Problem statement ->
For the word "neural", copy every line of the material that includes it.

Records ->

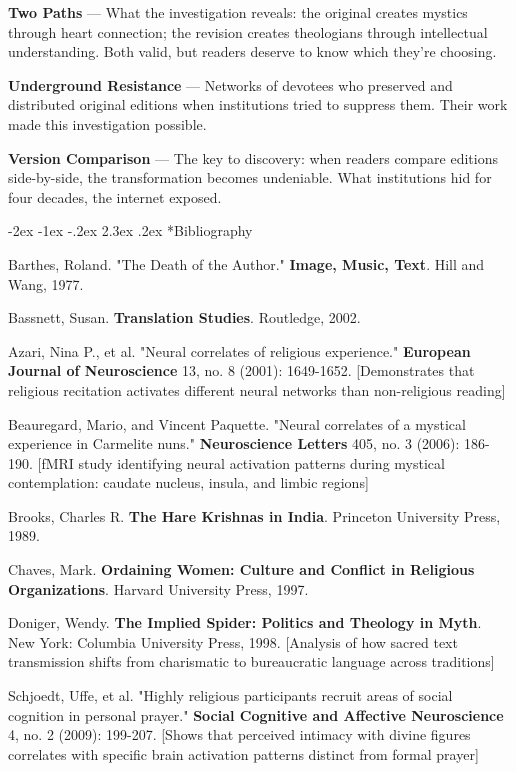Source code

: \documentclass[12pt,twoside]{book}
\makeatletter
\def\cleardoublepage{\clearpage\if@twoside \ifodd\c@page\else\hbox{}\thispagestyle{empty}\newpage\if@twocolumn\hbox{}\newpage\fi\fi\fi}
\renewcommand\section{\@startsection{section}{1}{\z@}%
{-2ex \@plus -1ex \@minus -.2ex}%
{2.3ex \@plus.2ex}%
{\normalfont\Large\bfseries}}
\makeatother
\begin{document}
\textbf{Two Paths} — What the investigation reveals: the original creates mystics through heart connection; the revision creates theologians through intellectual understanding. Both valid, but readers deserve to know which they're choosing.

\textbf{Underground Resistance} — Networks of devotees who preserved and distributed original editions when institutions tried to suppress them. Their work made this investigation possible.

\textbf{Version Comparison} — The key to discovery: when readers compare editions side-by-side, the transformation becomes undeniable. What institutions hid for four decades, the internet exposed.

\cleardoublepage
\section*{Bibliography}
\thispagestyle{sectionopening}

Barthes, Roland. "The Death of the Author." \textbf{Image, Music, Text}. Hill and Wang, 1977.

Bassnett, Susan. \textbf{Translation Studies}. Routledge, 2002.

Azari, Nina P., et al. "Neural correlates of religious experience." \textbf{European Journal of Neuroscience} 13, no. 8 (2001): 1649-1652. [Demonstrates that religious recitation activates different neural networks than non-religious reading]

Beauregard, Mario, and Vincent Paquette. "Neural correlates of a mystical experience in Carmelite nuns." \textbf{Neuroscience Letters} 405, no. 3 (2006): 186-190. [fMRI study identifying neural activation patterns during mystical contemplation: caudate nucleus, insula, and limbic regions]

Brooks, Charles R. \textbf{The Hare Krishnas in India}. Princeton University Press, 1989.

Chaves, Mark. \textbf{Ordaining Women: Culture and Conflict in Religious Organizations}. Harvard University Press, 1997.

Doniger, Wendy. \textbf{The Implied Spider: Politics and Theology in Myth}. New York: Columbia University Press, 1998. [Analysis of how sacred text transmission shifts from charismatic to bureaucratic language across traditions]

Schjoedt, Uffe, et al. "Highly religious participants recruit areas of social cognition in personal prayer." \textbf{Social Cognitive and Affective Neuroscience} 4, no. 2 (2009): 199-207. [Shows that perceived intimacy with divine figures correlates with specific brain activation patterns distinct from formal prayer]
\end{document}
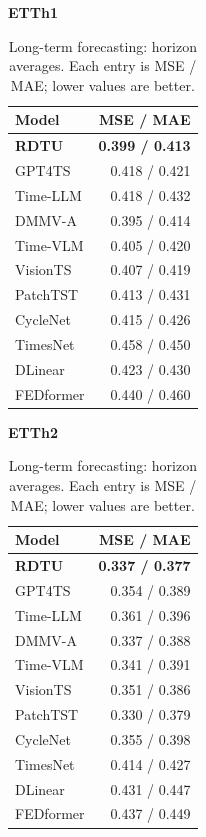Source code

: \begin{table}[H]\centering\small
\caption{Long-term forecasting: horizon averages. Each entry is MSE / MAE; lower values are better.}\label{tab:long-term-forecasting-brief}
\begin{minipage}[t]{0.48\linewidth}\vspace{0pt}\centering\small
\textbf{ETTh1}\par\smallskip
\begin{tabular}{lr}\toprule Model & MSE / MAE\\\midrule
\rowcolor{blue!5}
\textbf{RDTU} & \textbf{0.399 / 0.413}\\
GPT4TS & 0.418 / 0.421\\
Time-LLM & 0.418 / 0.432\\
DMMV-A & 0.395 / 0.414\\
Time-VLM & 0.405 / 0.420\\
VisionTS & 0.407 / 0.419\\
PatchTST & 0.413 / 0.431\\
CycleNet & 0.415 / 0.426\\
TimesNet & 0.458 / 0.450\\
DLinear & 0.423 / 0.430\\
FEDformer & 0.440 / 0.460\\
\bottomrule\end{tabular}\end{minipage}\hfill\begin{minipage}[t]{0.48\linewidth}\vspace{0pt}\centering\small
\textbf{ETTh2}\par\smallskip
\begin{tabular}{lr}\toprule Model & MSE / MAE\\\midrule
\rowcolor{blue!5}
\textbf{RDTU} & \textbf{0.337 / 0.377}\\
GPT4TS & 0.354 / 0.389\\
Time-LLM & 0.361 / 0.396\\
DMMV-A & 0.337 / 0.388\\
Time-VLM & 0.341 / 0.391\\
VisionTS & 0.351 / 0.386\\
PatchTST & 0.330 / 0.379\\
CycleNet & 0.355 / 0.398\\
TimesNet & 0.414 / 0.427\\
DLinear & 0.431 / 0.447\\
FEDformer & 0.437 / 0.449\\
\bottomrule\end{tabular}\end{minipage}
\end{table}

Written answer ->
Azari, Nina P., et al. "Neural correlates of religious experience." \textbf{European Journal of Neuroscience} 13, no. 8 (2001): 1649-1652. [Demonstrates that religious recitation activates different neural networks than non-religious reading]
Beauregard, Mario, and Vincent Paquette. "Neural correlates of a mystical experience in Carmelite nuns." \textbf{Neuroscience Letters} 405, no. 3 (2006): 186-190. [fMRI study identifying neural activation patterns during mystical contemplation: caudate nucleus, insula, and limbic regions]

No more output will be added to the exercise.